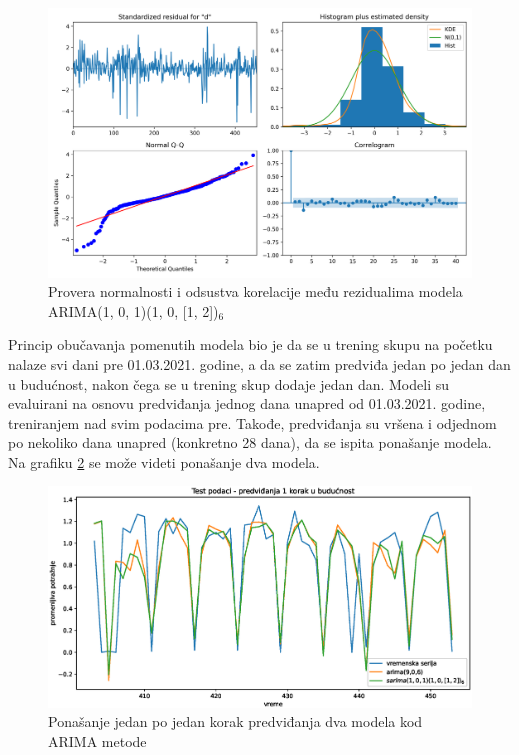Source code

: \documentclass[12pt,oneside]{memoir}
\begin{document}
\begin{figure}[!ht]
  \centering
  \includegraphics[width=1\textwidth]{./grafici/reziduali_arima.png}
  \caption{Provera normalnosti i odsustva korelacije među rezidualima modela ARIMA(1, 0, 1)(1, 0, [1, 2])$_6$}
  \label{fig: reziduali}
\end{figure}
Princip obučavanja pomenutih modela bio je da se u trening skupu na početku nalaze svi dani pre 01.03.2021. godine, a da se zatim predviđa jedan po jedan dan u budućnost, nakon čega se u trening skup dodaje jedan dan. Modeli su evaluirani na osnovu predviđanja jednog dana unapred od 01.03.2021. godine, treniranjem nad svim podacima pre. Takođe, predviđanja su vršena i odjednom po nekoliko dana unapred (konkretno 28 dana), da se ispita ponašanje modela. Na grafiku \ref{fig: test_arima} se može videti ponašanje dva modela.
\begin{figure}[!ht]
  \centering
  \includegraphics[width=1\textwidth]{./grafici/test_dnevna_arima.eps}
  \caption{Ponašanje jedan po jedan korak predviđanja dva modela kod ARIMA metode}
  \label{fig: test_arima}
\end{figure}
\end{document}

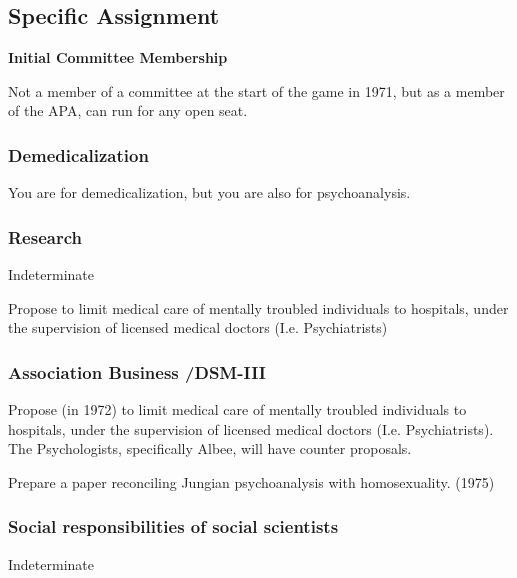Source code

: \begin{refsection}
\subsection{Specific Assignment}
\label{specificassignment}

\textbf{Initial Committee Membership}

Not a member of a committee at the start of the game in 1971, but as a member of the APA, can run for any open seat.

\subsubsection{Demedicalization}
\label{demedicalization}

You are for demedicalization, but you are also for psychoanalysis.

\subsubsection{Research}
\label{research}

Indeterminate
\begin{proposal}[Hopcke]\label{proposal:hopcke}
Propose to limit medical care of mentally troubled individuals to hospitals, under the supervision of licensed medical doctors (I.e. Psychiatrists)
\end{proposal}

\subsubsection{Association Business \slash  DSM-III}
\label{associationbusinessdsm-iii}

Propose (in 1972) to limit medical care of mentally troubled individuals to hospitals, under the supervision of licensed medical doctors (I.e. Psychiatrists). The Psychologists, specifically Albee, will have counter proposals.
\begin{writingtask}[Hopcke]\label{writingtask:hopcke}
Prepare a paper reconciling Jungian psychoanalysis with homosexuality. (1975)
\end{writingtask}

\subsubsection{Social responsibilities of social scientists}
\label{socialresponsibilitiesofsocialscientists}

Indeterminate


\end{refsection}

--

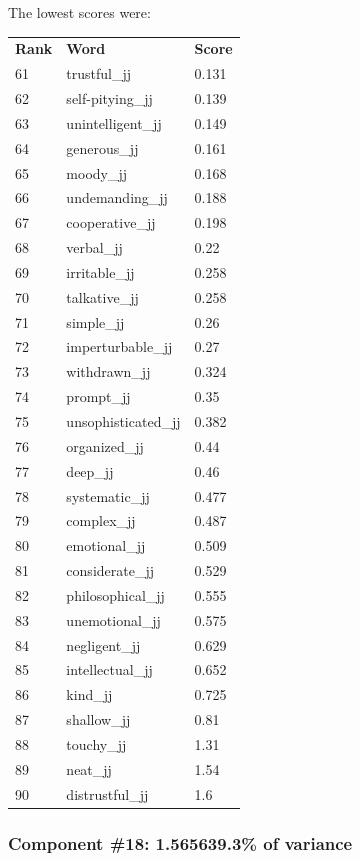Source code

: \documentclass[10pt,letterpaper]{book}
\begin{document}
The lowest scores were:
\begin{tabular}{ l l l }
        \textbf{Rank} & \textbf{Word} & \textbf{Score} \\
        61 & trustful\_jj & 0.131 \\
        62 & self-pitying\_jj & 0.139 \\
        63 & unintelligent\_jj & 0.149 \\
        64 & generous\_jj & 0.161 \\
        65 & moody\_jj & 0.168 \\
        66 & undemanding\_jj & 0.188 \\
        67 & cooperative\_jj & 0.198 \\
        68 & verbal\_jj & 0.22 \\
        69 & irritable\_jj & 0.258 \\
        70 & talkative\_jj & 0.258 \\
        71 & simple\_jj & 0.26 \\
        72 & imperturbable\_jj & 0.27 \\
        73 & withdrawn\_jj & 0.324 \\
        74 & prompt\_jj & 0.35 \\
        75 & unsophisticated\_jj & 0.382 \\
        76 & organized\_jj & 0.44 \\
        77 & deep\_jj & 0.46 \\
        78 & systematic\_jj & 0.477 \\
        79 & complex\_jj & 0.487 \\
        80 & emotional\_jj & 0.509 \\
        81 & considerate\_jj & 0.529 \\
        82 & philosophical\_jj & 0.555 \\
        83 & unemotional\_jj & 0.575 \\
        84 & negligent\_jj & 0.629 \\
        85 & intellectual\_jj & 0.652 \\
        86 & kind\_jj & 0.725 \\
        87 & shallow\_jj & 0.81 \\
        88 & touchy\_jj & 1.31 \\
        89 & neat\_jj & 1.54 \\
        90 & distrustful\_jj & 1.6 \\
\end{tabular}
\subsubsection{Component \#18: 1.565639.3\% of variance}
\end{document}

• Task statement
Report the number of lines in the material above holding the word "width", without anything else.

• Solution to the problem
2